> Plain-text document sources:
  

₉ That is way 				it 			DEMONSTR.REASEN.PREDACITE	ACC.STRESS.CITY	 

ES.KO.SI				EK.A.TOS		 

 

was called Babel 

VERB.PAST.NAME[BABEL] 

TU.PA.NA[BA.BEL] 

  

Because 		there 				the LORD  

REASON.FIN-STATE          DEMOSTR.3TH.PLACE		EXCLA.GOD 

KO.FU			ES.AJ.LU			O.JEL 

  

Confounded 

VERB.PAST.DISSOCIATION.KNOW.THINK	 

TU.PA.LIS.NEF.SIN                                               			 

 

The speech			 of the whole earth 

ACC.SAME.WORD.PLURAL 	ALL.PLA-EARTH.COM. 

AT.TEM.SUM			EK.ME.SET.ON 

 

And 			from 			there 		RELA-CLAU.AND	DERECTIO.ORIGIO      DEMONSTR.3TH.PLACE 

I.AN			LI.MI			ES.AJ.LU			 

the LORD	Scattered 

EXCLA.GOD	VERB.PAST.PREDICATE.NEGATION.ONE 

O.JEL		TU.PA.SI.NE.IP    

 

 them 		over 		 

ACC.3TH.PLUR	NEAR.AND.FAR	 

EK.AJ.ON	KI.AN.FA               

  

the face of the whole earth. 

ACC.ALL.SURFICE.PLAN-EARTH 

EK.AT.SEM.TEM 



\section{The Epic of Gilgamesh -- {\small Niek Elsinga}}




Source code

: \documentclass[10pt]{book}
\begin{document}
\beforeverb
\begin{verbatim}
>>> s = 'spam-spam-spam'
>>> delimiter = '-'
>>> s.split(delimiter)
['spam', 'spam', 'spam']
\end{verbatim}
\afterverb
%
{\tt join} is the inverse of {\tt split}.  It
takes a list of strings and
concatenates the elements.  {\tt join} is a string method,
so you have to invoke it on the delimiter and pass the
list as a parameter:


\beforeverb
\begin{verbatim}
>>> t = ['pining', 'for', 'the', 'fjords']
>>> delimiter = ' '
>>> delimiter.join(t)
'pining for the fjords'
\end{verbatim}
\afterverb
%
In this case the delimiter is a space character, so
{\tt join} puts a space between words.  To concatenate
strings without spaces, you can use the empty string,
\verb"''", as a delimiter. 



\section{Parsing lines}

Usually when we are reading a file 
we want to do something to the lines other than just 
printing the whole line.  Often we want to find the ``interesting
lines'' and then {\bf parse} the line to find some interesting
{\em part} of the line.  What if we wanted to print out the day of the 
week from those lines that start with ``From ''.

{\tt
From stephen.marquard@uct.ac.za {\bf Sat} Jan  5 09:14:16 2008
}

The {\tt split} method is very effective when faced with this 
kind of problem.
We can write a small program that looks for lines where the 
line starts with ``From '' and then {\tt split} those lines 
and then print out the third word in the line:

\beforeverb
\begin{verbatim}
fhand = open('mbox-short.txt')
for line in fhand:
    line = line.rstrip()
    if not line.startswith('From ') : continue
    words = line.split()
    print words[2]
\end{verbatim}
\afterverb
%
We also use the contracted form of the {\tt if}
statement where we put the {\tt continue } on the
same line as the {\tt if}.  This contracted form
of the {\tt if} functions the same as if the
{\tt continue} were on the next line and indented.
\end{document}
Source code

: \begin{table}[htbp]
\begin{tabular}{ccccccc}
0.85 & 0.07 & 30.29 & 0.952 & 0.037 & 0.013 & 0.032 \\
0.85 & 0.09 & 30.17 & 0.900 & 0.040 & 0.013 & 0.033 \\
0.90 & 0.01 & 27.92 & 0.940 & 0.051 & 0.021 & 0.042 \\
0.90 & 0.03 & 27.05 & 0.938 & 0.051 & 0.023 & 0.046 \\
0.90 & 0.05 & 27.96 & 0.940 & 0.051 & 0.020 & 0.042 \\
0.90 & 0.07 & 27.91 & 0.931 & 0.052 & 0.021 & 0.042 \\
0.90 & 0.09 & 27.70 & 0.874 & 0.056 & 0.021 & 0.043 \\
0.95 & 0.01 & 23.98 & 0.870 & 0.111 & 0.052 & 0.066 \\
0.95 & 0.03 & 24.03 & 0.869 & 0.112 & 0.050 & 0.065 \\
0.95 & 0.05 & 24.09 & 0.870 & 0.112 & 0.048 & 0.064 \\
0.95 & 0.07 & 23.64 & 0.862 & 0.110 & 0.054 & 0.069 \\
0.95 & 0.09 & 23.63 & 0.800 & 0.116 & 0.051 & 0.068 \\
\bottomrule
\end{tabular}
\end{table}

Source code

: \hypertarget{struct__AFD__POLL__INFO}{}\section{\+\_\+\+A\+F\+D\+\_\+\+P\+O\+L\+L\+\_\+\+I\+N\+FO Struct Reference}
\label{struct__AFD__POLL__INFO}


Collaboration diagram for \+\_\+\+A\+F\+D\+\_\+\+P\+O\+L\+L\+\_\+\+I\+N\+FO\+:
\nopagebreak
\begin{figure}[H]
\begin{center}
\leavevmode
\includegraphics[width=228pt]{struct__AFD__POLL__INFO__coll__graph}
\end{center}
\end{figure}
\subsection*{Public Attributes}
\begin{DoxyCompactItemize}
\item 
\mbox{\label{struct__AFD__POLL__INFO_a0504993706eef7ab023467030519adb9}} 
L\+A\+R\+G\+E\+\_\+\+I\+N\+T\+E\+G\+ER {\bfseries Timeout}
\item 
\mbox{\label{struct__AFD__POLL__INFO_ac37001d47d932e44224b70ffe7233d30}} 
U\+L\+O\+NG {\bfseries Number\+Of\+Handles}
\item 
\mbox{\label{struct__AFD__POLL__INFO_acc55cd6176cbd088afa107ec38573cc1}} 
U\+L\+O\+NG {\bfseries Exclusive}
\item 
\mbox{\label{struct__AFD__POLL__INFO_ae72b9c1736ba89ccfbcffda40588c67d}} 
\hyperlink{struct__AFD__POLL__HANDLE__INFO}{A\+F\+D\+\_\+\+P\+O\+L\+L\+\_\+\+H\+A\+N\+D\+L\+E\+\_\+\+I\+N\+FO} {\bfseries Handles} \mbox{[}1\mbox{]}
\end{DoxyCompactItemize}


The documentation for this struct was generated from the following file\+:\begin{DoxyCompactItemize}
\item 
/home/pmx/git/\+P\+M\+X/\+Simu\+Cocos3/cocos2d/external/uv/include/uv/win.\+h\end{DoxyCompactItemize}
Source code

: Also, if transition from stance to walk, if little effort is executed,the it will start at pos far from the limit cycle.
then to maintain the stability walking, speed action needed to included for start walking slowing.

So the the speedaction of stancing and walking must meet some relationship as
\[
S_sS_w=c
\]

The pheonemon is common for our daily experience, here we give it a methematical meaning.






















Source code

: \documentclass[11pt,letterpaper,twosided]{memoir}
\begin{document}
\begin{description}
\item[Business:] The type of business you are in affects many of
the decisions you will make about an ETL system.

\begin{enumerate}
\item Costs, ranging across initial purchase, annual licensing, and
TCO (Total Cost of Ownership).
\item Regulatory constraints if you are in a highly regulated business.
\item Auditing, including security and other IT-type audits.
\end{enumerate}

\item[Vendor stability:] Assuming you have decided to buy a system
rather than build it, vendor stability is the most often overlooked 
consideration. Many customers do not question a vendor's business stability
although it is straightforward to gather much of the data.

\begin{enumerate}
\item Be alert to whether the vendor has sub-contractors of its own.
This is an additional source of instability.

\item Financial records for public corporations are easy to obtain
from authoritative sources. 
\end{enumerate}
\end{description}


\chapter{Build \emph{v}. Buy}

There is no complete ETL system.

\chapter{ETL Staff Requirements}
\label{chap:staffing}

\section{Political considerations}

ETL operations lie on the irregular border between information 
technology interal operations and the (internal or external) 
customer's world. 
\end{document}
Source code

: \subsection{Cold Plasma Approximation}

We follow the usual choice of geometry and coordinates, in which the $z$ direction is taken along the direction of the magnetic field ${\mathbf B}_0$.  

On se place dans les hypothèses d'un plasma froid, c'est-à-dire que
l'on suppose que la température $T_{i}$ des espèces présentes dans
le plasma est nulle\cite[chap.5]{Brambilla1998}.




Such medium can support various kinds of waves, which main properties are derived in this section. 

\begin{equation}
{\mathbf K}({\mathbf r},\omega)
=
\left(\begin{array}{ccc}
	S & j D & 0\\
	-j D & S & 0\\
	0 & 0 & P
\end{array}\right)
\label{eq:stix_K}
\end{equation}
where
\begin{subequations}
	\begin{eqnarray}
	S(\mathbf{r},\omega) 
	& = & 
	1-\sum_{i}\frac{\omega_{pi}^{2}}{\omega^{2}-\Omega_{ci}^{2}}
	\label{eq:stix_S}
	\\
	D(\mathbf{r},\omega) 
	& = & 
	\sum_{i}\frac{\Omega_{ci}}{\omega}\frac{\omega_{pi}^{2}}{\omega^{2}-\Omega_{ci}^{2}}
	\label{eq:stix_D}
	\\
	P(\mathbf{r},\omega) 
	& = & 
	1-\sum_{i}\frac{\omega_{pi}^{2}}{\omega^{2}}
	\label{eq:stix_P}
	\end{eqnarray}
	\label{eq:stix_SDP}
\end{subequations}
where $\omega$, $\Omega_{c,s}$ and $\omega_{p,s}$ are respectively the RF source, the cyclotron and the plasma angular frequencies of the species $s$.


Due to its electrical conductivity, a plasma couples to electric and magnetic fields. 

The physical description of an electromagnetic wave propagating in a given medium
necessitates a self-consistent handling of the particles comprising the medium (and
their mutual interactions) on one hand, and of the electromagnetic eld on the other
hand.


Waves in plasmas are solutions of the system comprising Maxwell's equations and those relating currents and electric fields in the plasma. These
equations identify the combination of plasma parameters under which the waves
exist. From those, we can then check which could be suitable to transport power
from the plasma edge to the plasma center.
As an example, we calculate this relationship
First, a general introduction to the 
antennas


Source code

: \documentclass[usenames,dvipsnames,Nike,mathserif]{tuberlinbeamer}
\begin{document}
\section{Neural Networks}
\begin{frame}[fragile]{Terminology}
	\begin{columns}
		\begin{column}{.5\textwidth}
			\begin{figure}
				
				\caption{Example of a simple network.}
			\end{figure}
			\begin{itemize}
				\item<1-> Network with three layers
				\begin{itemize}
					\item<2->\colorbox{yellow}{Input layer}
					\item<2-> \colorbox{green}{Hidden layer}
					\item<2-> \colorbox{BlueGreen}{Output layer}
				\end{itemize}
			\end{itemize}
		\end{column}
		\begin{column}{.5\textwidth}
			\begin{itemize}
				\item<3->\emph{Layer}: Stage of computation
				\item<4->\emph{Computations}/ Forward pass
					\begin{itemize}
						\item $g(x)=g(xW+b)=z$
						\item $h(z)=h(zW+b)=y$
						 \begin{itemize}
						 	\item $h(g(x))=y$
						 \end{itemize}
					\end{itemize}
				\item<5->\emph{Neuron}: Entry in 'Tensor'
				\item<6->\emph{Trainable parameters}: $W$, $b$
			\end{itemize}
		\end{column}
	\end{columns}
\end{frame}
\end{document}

> What the task requires: Filter the entries down to the lines that hold "which". Copy those lines.

> The answer:
We follow the usual choice of geometry and coordinates, in which the $z$ direction is taken along the direction of the magnetic field ${\mathbf B}_0$.  
Such medium can support various kinds of waves, which main properties are derived in this section. 
equations identify the combination of plasma parameters under which the waves
exist. From those, we can then check which could be suitable to transport power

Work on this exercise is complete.